* **PROVIDED INFORMATION**
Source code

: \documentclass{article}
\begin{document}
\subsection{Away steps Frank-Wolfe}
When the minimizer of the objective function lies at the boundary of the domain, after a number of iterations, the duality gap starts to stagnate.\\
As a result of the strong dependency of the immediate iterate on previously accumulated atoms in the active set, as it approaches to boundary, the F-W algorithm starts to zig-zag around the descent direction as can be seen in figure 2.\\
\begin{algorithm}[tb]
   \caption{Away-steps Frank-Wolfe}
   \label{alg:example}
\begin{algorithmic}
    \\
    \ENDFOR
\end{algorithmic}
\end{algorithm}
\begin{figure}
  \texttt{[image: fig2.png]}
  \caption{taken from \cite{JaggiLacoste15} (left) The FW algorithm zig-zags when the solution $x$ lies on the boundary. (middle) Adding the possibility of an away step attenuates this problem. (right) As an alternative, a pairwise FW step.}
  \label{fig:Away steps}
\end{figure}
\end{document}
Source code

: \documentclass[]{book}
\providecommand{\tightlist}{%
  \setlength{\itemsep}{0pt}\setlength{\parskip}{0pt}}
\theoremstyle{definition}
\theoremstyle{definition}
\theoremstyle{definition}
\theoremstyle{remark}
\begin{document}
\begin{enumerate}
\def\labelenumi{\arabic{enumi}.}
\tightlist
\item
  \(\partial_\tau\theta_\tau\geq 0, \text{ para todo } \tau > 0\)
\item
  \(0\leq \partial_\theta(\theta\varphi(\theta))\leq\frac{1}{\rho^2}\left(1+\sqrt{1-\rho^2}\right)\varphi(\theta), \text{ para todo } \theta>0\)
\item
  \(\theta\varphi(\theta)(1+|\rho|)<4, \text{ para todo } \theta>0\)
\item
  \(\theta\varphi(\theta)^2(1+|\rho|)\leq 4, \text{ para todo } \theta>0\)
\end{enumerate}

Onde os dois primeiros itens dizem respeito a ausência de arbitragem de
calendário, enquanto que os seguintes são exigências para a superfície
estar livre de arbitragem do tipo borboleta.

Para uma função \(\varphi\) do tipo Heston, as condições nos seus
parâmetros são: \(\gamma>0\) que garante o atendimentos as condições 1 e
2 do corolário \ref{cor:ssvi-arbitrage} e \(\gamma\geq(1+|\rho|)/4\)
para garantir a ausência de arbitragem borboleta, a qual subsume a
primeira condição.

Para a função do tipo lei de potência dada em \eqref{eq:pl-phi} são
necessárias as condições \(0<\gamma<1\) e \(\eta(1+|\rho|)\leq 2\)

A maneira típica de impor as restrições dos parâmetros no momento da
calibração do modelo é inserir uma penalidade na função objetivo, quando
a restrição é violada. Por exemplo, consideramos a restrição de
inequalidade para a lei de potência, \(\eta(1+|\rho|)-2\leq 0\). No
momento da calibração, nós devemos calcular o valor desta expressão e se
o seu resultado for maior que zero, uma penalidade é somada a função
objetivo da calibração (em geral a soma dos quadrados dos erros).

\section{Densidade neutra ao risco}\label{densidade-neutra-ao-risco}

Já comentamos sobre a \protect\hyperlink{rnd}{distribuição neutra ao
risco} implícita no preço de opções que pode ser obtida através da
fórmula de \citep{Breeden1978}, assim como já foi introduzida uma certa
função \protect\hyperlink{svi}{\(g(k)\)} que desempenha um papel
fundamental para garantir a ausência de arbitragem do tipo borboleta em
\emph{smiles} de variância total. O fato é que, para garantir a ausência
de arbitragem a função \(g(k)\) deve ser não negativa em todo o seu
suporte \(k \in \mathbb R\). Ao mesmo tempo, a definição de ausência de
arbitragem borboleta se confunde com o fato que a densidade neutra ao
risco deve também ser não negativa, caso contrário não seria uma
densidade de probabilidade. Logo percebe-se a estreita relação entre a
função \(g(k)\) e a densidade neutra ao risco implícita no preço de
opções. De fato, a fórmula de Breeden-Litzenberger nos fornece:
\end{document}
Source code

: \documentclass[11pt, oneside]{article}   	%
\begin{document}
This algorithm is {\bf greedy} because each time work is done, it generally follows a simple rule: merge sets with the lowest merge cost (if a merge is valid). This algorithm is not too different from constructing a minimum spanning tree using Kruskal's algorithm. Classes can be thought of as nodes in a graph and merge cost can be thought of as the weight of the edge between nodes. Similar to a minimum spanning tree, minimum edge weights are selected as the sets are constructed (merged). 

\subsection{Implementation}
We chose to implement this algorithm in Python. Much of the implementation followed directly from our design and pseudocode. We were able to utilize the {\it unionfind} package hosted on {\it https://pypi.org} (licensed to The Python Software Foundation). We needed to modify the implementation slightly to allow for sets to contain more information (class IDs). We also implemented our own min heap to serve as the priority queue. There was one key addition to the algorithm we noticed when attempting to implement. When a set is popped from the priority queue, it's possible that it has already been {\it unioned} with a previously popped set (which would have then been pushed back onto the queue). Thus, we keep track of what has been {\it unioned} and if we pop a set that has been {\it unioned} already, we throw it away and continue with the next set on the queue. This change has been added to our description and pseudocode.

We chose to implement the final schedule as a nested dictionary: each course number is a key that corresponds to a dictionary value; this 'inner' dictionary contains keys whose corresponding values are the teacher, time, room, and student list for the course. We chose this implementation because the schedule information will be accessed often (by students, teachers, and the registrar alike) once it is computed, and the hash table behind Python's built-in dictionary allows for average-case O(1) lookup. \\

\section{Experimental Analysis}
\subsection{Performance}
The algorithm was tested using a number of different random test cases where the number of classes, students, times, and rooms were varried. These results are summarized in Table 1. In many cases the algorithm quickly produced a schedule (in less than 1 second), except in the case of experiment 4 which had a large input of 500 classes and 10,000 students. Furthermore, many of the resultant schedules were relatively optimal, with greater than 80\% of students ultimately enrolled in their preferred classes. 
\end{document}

...

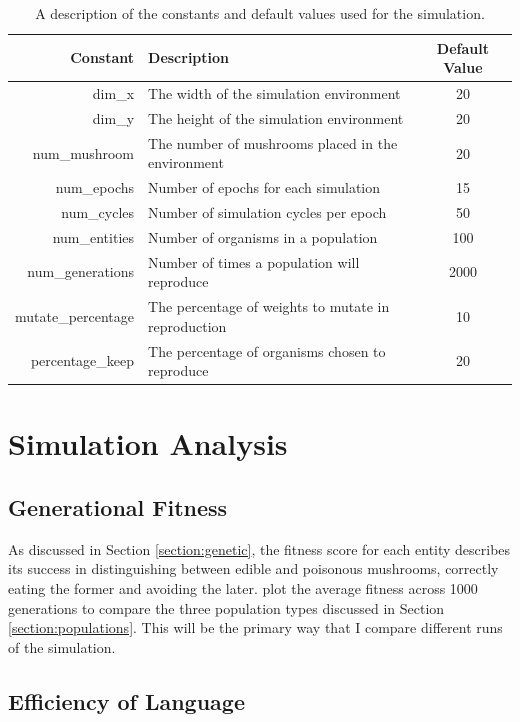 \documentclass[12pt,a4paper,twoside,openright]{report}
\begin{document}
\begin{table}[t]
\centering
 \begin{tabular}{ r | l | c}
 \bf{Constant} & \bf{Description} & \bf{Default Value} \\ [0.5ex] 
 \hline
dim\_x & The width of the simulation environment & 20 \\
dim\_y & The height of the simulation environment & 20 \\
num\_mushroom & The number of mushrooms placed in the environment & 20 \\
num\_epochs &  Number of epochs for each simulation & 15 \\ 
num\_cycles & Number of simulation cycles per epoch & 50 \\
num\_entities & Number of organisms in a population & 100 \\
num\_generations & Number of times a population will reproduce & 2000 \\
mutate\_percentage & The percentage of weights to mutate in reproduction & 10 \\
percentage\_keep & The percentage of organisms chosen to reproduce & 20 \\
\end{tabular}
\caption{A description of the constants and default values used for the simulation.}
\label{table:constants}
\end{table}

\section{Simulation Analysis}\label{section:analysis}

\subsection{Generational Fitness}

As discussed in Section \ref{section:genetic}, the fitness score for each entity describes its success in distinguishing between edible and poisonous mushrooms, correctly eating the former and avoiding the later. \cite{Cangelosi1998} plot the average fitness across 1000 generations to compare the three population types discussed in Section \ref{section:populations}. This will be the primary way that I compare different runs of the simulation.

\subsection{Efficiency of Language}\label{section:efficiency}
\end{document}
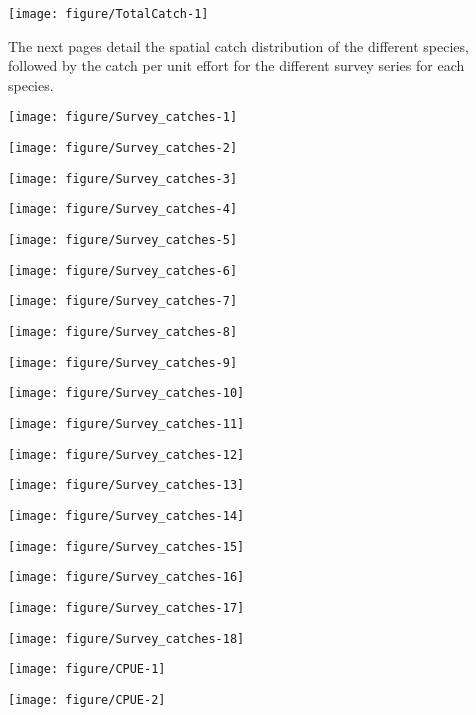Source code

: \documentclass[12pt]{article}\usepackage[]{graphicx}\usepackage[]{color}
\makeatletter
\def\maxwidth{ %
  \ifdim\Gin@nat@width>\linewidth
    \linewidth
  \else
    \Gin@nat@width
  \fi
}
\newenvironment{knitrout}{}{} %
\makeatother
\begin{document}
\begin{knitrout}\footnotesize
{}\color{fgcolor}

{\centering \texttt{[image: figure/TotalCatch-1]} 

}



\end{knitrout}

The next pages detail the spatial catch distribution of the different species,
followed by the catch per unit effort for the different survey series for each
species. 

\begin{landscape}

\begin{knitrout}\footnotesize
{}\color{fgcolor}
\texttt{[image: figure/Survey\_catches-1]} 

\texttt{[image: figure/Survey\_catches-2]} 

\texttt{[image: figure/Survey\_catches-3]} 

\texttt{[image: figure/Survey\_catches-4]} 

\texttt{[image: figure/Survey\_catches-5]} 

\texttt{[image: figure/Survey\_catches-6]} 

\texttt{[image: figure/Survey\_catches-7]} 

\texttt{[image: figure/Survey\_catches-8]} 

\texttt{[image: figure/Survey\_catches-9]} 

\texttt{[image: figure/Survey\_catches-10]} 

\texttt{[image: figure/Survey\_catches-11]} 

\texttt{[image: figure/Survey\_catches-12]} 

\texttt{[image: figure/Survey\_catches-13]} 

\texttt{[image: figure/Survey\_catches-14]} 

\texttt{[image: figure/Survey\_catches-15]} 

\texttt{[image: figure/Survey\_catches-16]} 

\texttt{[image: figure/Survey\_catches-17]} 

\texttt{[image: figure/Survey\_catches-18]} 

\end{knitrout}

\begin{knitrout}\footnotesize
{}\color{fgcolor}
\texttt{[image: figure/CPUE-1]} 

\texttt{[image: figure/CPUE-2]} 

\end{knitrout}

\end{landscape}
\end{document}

--

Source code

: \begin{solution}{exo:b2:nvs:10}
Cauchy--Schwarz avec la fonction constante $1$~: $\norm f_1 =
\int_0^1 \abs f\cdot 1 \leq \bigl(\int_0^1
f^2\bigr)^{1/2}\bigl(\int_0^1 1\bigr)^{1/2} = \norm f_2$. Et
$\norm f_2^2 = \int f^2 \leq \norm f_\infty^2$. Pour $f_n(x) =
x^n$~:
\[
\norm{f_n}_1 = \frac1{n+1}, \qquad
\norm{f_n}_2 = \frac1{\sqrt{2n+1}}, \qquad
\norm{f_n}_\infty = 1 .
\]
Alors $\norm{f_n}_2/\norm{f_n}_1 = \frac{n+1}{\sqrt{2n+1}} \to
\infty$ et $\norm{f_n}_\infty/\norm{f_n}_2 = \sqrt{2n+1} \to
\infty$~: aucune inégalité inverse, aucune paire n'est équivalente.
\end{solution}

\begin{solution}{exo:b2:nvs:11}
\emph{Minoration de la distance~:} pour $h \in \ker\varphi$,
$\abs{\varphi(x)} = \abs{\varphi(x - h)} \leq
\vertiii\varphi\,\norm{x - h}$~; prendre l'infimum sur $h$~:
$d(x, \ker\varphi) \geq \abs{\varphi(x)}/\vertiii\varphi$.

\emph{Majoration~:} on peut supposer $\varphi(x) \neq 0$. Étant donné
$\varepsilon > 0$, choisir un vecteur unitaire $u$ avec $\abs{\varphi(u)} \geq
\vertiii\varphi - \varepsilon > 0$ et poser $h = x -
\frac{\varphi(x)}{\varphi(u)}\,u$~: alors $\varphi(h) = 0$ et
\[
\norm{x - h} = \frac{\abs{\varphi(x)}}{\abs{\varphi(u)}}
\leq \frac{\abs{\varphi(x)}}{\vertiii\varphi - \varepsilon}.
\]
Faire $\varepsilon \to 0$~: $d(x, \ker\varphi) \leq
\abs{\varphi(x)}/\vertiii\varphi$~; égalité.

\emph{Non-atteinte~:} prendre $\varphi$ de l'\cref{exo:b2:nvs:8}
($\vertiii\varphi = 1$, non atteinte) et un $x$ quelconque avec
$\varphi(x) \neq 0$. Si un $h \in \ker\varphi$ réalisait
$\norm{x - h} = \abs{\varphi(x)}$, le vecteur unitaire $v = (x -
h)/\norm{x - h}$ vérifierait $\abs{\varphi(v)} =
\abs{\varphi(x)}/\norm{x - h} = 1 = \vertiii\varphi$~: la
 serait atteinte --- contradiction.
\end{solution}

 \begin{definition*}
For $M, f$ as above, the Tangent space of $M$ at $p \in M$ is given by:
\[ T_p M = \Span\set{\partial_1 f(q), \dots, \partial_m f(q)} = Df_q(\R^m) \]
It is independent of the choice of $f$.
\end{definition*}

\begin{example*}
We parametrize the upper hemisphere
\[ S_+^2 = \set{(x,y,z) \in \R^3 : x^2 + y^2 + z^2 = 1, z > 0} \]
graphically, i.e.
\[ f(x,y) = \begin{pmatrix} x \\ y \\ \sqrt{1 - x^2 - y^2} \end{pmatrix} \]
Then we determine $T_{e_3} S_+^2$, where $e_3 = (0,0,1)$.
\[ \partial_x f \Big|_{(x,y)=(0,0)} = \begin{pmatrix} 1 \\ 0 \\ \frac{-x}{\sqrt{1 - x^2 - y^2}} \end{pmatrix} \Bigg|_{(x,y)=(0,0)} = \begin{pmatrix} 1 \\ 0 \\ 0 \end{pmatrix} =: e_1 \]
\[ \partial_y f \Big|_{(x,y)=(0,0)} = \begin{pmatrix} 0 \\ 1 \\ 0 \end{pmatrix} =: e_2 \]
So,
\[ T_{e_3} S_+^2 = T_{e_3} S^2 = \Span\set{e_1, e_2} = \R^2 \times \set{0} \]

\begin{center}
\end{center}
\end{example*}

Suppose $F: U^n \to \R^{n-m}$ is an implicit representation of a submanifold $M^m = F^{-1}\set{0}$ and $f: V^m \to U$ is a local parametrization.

* **PROBLEM REQUIREMENTS**
Show the lines above with "will".

* **THE COMPLETED TASK**
We chose to implement the final schedule as a nested dictionary: each course number is a key that corresponds to a dictionary value; this 'inner' dictionary contains keys whose corresponding values are the teacher, time, room, and student list for the course. We chose this implementation because the schedule information will be accessed often (by students, teachers, and the registrar alike) once it is computed, and the hash table behind Python's built-in dictionary allows for average-case O(1) lookup. \\
num\_generations & Number of times a population will reproduce & 2000 \\
As discussed in Section \ref{section:genetic}, the fitness score for each entity describes its success in distinguishing between edible and poisonous mushrooms, correctly eating the former and avoiding the later. \cite{Cangelosi1998} plot the average fitness across 1000 generations to compare the three population types discussed in Section \ref{section:populations}. This will be the primary way that I compare different runs of the simulation.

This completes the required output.